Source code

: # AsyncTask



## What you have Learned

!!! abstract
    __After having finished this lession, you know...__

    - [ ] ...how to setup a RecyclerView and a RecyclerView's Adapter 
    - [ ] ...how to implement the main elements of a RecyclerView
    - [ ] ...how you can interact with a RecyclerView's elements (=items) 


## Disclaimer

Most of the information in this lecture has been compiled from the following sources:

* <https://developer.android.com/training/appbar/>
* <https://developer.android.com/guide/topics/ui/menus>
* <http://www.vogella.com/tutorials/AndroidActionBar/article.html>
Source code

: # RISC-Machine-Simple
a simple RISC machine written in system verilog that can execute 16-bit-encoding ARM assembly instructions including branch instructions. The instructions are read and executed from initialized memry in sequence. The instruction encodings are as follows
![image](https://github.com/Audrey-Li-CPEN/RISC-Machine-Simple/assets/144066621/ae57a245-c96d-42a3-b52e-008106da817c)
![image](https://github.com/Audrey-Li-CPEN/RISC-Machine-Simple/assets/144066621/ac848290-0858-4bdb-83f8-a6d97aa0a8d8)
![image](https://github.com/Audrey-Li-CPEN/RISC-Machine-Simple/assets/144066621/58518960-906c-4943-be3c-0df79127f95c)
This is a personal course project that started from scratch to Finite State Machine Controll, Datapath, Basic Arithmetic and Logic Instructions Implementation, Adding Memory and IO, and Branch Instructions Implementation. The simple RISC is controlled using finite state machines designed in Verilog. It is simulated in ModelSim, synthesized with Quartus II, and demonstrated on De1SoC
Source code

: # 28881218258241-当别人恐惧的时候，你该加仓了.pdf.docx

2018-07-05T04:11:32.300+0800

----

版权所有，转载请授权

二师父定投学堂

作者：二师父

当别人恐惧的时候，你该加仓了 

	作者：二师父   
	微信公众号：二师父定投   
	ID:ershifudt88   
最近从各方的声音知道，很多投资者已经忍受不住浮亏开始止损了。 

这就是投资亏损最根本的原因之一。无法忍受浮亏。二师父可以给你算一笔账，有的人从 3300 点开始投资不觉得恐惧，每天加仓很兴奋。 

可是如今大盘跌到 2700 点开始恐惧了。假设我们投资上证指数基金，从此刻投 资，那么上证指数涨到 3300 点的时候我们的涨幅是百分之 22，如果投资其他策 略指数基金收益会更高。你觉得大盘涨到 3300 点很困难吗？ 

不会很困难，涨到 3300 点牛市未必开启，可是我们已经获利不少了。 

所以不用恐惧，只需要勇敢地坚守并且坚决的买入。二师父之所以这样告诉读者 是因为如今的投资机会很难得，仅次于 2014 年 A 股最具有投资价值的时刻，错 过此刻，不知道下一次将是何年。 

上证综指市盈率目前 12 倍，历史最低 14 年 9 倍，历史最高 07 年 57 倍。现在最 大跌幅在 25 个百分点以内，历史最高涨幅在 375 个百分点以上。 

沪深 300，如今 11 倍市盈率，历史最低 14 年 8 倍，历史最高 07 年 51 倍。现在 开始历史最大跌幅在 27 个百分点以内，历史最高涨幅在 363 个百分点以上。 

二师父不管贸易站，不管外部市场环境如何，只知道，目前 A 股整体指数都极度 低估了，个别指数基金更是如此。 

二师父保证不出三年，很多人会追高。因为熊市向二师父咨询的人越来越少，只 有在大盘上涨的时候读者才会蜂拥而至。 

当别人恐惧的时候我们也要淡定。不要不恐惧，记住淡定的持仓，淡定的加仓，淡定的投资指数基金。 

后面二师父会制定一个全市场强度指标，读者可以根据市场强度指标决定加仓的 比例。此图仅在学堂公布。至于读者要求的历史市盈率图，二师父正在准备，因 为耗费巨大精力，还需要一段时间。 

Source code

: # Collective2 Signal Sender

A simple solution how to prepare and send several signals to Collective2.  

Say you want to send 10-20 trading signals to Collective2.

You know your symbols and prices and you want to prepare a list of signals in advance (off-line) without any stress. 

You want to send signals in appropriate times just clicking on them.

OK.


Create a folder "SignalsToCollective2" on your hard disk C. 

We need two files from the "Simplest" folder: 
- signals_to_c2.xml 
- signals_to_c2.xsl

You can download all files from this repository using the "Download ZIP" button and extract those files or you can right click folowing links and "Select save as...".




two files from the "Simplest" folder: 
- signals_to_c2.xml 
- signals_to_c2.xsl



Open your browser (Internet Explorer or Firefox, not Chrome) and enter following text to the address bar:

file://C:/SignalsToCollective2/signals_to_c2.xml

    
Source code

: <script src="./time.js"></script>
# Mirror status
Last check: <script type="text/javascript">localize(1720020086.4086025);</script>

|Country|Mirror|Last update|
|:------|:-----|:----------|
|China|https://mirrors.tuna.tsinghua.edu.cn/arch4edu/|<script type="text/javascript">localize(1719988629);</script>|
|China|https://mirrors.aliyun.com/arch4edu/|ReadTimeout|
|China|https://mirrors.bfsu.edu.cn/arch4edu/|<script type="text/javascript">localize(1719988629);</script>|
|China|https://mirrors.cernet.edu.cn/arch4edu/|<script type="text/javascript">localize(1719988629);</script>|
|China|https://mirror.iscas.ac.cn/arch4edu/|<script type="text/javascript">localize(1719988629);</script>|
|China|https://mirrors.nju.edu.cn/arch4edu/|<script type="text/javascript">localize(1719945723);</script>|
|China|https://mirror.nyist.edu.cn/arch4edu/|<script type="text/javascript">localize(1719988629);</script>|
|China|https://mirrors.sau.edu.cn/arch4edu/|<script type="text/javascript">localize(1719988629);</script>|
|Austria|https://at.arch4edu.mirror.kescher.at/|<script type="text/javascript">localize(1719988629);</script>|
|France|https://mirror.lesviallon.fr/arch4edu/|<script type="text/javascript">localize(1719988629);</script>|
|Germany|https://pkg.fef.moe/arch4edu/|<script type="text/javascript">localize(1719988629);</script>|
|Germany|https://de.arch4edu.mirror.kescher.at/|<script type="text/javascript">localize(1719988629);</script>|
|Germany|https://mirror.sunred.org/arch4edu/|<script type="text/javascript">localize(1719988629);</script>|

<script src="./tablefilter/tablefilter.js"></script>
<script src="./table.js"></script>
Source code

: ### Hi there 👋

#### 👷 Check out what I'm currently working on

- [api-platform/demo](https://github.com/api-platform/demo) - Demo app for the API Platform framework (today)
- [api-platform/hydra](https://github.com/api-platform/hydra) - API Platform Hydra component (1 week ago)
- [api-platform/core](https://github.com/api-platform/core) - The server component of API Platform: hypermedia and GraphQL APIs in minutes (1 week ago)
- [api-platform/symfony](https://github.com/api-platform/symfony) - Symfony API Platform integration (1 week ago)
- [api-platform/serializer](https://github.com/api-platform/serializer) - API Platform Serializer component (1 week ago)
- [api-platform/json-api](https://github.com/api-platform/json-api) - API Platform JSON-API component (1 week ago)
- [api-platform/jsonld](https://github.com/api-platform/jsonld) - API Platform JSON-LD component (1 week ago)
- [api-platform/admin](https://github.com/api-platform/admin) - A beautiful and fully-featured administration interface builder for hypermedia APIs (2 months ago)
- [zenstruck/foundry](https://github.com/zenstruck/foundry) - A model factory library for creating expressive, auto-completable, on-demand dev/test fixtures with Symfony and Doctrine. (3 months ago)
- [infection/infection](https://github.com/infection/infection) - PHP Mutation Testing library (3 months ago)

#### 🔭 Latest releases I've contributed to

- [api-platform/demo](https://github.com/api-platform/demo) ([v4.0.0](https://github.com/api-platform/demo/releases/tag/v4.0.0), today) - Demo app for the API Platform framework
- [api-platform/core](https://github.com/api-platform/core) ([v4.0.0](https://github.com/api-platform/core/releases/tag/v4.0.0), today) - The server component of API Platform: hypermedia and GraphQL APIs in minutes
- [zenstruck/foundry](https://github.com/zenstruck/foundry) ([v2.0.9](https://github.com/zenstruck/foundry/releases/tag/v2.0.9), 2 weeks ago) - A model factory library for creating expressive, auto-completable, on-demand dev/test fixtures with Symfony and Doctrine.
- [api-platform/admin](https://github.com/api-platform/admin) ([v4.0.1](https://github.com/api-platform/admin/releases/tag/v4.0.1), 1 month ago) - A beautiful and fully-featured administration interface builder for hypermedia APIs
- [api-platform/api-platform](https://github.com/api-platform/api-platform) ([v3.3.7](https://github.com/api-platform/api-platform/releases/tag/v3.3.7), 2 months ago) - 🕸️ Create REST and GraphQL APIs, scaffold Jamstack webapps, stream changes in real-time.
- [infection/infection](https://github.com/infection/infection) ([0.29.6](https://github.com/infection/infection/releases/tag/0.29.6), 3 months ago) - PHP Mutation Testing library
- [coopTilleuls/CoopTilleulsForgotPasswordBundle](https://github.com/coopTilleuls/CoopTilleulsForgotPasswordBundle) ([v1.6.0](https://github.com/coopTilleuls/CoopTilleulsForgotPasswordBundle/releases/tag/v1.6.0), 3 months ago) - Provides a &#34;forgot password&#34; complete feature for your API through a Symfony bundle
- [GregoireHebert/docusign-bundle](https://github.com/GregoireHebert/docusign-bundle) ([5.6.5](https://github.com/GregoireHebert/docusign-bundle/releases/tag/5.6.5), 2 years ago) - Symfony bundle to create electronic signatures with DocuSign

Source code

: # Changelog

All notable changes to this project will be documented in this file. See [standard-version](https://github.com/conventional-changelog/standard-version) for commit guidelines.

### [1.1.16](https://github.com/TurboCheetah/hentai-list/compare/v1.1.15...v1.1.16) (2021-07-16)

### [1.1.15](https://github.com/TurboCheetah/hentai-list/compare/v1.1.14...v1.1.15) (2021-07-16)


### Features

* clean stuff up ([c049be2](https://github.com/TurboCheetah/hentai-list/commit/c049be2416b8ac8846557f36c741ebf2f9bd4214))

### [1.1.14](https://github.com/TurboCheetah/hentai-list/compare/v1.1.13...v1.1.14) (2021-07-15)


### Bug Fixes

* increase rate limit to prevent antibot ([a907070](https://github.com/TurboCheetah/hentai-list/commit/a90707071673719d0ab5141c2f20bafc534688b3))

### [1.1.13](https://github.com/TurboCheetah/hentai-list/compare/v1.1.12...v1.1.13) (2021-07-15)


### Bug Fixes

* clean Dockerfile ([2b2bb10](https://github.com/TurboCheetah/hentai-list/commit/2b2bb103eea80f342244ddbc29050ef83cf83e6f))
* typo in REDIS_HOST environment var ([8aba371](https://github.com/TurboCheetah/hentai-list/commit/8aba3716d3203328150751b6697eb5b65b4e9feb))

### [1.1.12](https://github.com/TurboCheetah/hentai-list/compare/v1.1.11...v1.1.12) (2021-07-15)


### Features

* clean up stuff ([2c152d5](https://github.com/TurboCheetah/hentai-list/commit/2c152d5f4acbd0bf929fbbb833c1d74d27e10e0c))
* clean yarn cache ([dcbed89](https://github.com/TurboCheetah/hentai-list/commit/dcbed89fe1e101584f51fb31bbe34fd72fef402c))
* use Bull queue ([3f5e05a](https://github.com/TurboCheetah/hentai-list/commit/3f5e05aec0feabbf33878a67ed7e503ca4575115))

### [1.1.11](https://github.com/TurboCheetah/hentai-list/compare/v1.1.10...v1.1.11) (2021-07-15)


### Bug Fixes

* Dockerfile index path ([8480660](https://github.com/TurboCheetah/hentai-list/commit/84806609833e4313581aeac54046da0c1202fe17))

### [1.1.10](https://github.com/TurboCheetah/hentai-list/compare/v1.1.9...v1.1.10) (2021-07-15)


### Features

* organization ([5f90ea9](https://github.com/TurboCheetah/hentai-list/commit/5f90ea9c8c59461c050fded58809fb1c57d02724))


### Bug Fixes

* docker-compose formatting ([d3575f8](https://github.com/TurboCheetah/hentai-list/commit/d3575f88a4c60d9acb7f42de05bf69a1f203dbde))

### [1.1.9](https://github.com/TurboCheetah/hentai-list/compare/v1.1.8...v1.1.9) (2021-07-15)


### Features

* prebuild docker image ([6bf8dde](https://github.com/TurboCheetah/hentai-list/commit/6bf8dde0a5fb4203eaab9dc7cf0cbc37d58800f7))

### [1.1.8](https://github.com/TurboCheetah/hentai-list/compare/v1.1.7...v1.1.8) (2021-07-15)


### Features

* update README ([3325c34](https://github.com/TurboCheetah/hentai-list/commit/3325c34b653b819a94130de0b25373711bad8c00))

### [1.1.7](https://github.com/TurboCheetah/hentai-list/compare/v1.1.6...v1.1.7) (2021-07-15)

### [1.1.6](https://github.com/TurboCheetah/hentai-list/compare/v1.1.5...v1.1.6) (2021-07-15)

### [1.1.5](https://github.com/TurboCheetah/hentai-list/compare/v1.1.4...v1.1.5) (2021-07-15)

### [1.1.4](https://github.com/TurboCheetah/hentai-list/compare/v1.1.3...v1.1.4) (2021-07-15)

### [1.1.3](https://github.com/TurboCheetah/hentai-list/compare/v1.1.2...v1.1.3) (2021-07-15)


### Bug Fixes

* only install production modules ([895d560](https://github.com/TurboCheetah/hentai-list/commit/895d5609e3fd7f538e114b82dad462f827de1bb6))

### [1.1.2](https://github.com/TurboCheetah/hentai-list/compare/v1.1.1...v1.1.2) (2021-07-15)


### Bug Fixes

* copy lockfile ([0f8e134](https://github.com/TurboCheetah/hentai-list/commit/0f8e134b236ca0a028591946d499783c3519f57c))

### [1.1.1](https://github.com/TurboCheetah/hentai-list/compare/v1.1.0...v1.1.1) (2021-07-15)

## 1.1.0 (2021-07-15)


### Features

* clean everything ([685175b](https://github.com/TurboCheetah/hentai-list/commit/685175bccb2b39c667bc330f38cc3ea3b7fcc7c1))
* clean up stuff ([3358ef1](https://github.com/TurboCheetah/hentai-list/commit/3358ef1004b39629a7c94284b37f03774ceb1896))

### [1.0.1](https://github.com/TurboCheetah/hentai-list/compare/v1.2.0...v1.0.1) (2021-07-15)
━━━━━━━━━━━━━━━━━━━━━━━━━━━━━━
*About this exercise*. For this task, write out exactly the lines of the entries above, starting at the line with "minutes (1 week ago)" and ending at the line with "1 month ago)", both included, and no others.

*Response below*.
- [api-platform/core](https://github.com/api-platform/core) - The server component of API Platform: hypermedia and GraphQL APIs in minutes (1 week ago)
- [api-platform/symfony](https://github.com/api-platform/symfony) - Symfony API Platform integration (1 week ago)
- [api-platform/serializer](https://github.com/api-platform/serializer) - API Platform Serializer component (1 week ago)
- [api-platform/json-api](https://github.com/api-platform/json-api) - API Platform JSON-API component (1 week ago)
- [api-platform/jsonld](https://github.com/api-platform/jsonld) - API Platform JSON-LD component (1 week ago)
- [api-platform/admin](https://github.com/api-platform/admin) - A beautiful and fully-featured administration interface builder for hypermedia APIs (2 months ago)
- [zenstruck/foundry](https://github.com/zenstruck/foundry) - A model factory library for creating expressive, auto-completable, on-demand dev/test fixtures with Symfony and Doctrine. (3 months ago)
- [infection/infection](https://github.com/infection/infection) - PHP Mutation Testing library (3 months ago)

#### 🔭 Latest releases I've contributed to

- [api-platform/demo](https://github.com/api-platform/demo) ([v4.0.0](https://github.com/api-platform/demo/releases/tag/v4.0.0), today) - Demo app for the API Platform framework
- [api-platform/core](https://github.com/api-platform/core) ([v4.0.0](https://github.com/api-platform/core/releases/tag/v4.0.0), today) - The server component of API Platform: hypermedia and GraphQL APIs in minutes
- [zenstruck/foundry](https://github.com/zenstruck/foundry) ([v2.0.9](https://github.com/zenstruck/foundry/releases/tag/v2.0.9), 2 weeks ago) - A model factory library for creating expressive, auto-completable, on-demand dev/test fixtures with Symfony and Doctrine.
- [api-platform/admin](https://github.com/api-platform/admin) ([v4.0.1](https://github.com/api-platform/admin/releases/tag/v4.0.1), 1 month ago) - A beautiful and fully-featured administration interface builder for hypermedia APIs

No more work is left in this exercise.